I’m trying to train a number of transformer models on a classification task. My dataset has only two columns: text and label.
As part of the pre-processing, I tokenize, pad, and truncate the texts. The input for this function is a datasets.dataset_dict.DatasetDict object, where ‘checkpoint’ refers to the transformer model been trained and ‘dataset_dict’ refers to the pandas dataframe that is been tokenized.
The pre-processing is done with the following script.
from transformers import AutoTokenizer, DataCollatorWithPadding
from torch.utils.data import DataLoader
def tokenizer_padding(dataset_dict, checkpoint, batch_size):
tokenizer = AutoTokenizer.from_pretrained(checkpoint)
data_collator = DataCollatorWithPadding(tokenizer=tokenizer, padding='max_length')
def tokenize_function(examples):
return tokenizer(examples["text"], truncation=True)
tokenized_dataset = dataset_dict.map(tokenize_function, batched=True)
tokenized_dataset.set_format("torch", columns=["input_ids", "attention_mask", "label"])
train_dataloader = DataLoader(
tokenized_dataset["train"], shuffle=True, batch_size=batch_size, collate_fn=data_collator
)
validation_dataloader = DataLoader(
tokenized_dataset["validation"], batch_size=batch_size, collate_fn=data_collator
)
test_dataloader = DataLoader(
tokenized_dataset["test"], batch_size=batch_size, collate_fn=data_collator
)
return train_dataloader, validation_dataloader, test_dataloader
When I train for BERT and RoBERTa, the tokenizer_padding function works perfetly. However, when I use deberta (microsoft/deberta-v3-base), I get the following error:
ValueError: Couldn’t instantiate the backend tokenizer from one of:
(1) atokenizers
library serialization file,
(2) a slow tokenizer instance to convert or
(3) an equivalent slow tokenizer class to instantiate and convert.
You need to have sentencepiece installed to convert a slow tokenizer to a fast one.

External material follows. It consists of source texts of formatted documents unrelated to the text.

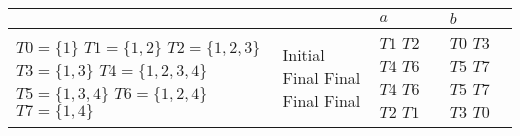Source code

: \documentclass{standalone}
\begin{document}
\begin{tabularx}{\textwidth}{XXXX}
        &  & \(a\) & \(b\) \\
        \midrule
            \(T0 = \{1\}\) \newline
            \(T1 = \{1,2\}\) \newline
            \(T2 = \{1,2,3\}\) \newline
            \(T3 = \{1,3\}\) \newline
            \(T4 = \{1,2,3,4\}\) \newline
            \(T5 = \{1,3,4\}\) \newline
            \(T6 = \{1,2,4\}\) \newline
            \(T7 = \{1,4\}\)
            &
            Initial \newline
            \newline
            \newline
            \newline
            Final \newline
            Final \newline
            Final \newline
            Final
            &
            \(T1\) \newline
            \(T2\) \newline
            \(T4\) \newline
            \(T6\) \newline
            \(T4\) \newline
            \(T6\) \newline
            \(T2\) \newline
            \(T1\)
            &
            \(T0\) \newline
            \(T3\) \newline
            \(T5\) \newline
            \(T7\) \newline
            \(T5\) \newline
            \(T7\) \newline
            \(T3\) \newline
            \(T0\)
\end{tabularx}
\end{document}

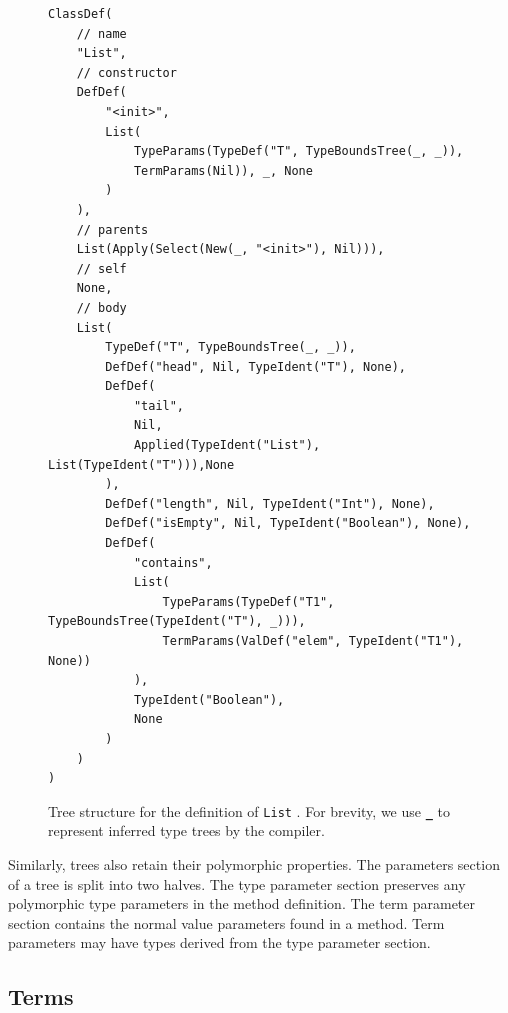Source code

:\begin{figure}[!htb]
\begin{verbatim}
ClassDef(
	// name
	"List",
	// constructor
	DefDef(
		"<init>",
		List(
			TypeParams(TypeDef("T", TypeBoundsTree(_, _)),
			TermParams(Nil)), _, None
		)
	),
	// parents
	List(Apply(Select(New(_, "<init>"), Nil))),
	// self
	None,
	// body
	List(
		TypeDef("T", TypeBoundsTree(_, _)),
		DefDef("head", Nil, TypeIdent("T"), None),
		DefDef(
			"tail", 
			Nil, 
			Applied(TypeIdent("List"), List(TypeIdent("T"))),None
		),
		DefDef("length", Nil, TypeIdent("Int"), None),
		DefDef("isEmpty", Nil, TypeIdent("Boolean"), None),
		DefDef(
			"contains",
			List(
				TypeParams(TypeDef("T1", TypeBoundsTree(TypeIdent("T"), _))),
				TermParams(ValDef("elem", TypeIdent("T1"), None))
			),
			TypeIdent("Boolean"),
			None
		)
	)
)
\end{verbatim}
\caption{Tree structure for the definition of \texttt{List} . For brevity, we use \textbf{\texttt{\_}} to represent inferred\cite{ml:type-inference} type trees by the compiler.}
\label{tasty:list}
\end{figure}

Similarly,  trees also retain their polymorphic properties.
The parameters section of a  tree is split into two halves.
The type parameter section preserves any polymorphic type parameters in the method definition.
The term parameter section contains the normal value parameters found in a method.
Term parameters may have types derived from the type parameter section.

\subsection{Terms}
\label{section:tasty:terms}

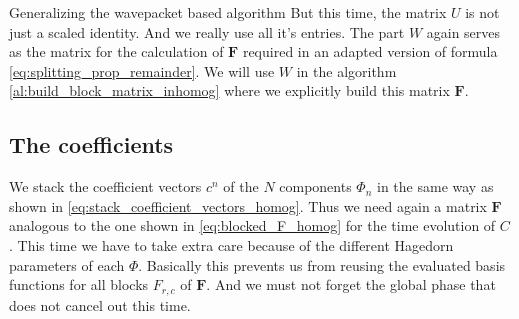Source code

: \begin{chapter}{Generalizing the wavepacket based algorithm}
But this time, the matrix $U$ is not just a scaled identity. And we really use all it's entries.
The part $W$ again serves as the matrix for the calculation of $\mathbf{F}$ required in an
adapted version of formula \eqref{eq:splitting_prop_remainder}. We will use $W$
in the algorithm \ref{al:build_block_matrix_inhomog} where we explicitly build
this matrix $\mathbf{F}$.

\subsection{The coefficients}

We stack the coefficient vectors $c^n$ of the $N$ components $\Phi_n$ in the same
way as shown in \eqref{eq:stack_coefficient_vectors_homog}. Thus we need again a
matrix $\mathbf{F}$ analogous to the one shown in \eqref{eq:blocked_F_homog} for the
time evolution of $C$. This time we have to take extra care because of the different
Hagedorn parameters of each $\Phi$. Basically this prevents us from reusing the
evaluated basis functions for all blocks $F_{r,c}$ of $\mathbf{F}$. And we must
not forget the global phase that does not cancel out this time.


\end{chapter}
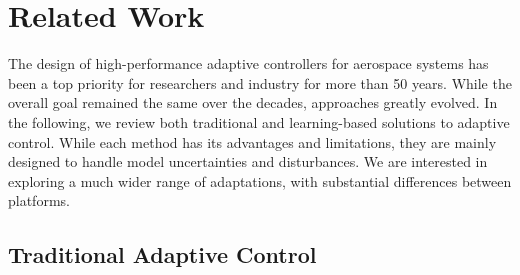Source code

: \section{Related Work}
\label{sec:rel_work}






The design of high-performance adaptive controllers for aerospace systems has been a top priority for researchers and industry for more than 50 years.
%
While the overall goal remained the same over the decades, approaches greatly evolved.
%
In the following, we review both traditional and learning-based solutions to adaptive control.
%
While each method has its advantages and limitations, they are mainly designed to handle model uncertainties and disturbances.
%
We are interested in exploring a much wider range of adaptations, with substantial differences between platforms.


\subsection{Traditional Adaptive Control}

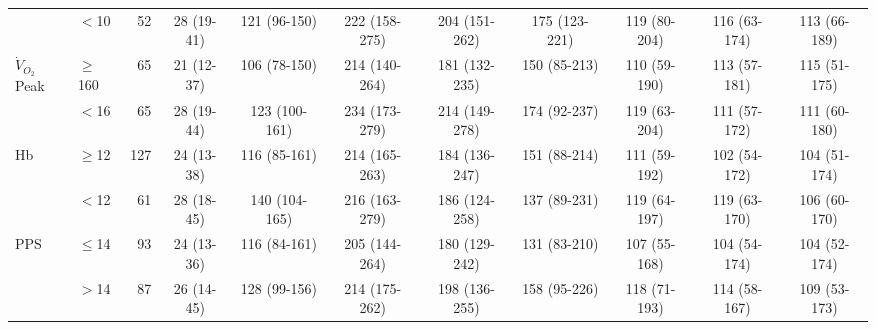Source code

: \begin{sidewaystable}[p]
\begin{tabular}{|llr | cccccccc|}
		                    & $<$10     &  52 & 28 (19-41) & 121 (96-150)  & 222 (158-275) & 204 (151-262) & 175 (123-221) & 119 (80-204)  & 116 (63-174) & 113 (66-189)  \\
		$\dot{V}_{O_2}$Peak & $\geq$160 &  65 & 21 (12-37) & 106 (78-150)  & 214 (140-264) & 181 (132-235) & 150 (85-213)  & 110 (59-190)  & 113 (57-181) & 115 (51-175)  \\
		                    & $<$16     &  65 & 28 (19-44) & 123 (100-161) & 234 (173-279) & 214 (149-278) & 174 (92-237)  & 119 (63-204)  & 111 (57-172) & 111 (60-180)  \\
		Hb                  & $\geq$12  & 127 & 24 (13-38) & 116 (85-161)  & 214 (165-263) & 184 (136-247) & 151 (88-214)  & 111 (59-192)  & 102 (54-172) & 104 (51-174)  \\
		                    & $<$12     &  61 & 28 (18-45) & 140 (104-165) & 216 (163-279) & 186 (124-258) & 137 (89-231)  & 119 (64-197)  & 119 (63-170) & 106 (60-170)  \\
		PPS                 & $\leq$14  &  93 & 24 (13-36) & 116 (84-161)  & 205 (144-264) & 180 (129-242) & 131 (83-210)  & 107 (55-168)  & 104 (54-174) & 104 (52-174)  \\
		                    & $>$14     &  87 & 26 (14-45) & 128 (99-156)  & 214 (175-262) & 198 (136-255) & 158 (95-226)  & 118 (71-193)  & 114 (58-167) & 109 (53-173)  \\ \hline
	\end{tabular}	
\end{sidewaystable}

With sentencepiece installed, I get this second error:
ValueError: Unable to create tensor, you should probably activate truncation and/or padding with ‘padding=True’ ‘truncation=True’ to have batched tensors with the same length. Perhaps your features (
input_ids
in this case) have excessive nesting (inputs typelist
where typeint
is expected).
I have no idea why only the DeBERTa model fails. Can someone help me with that?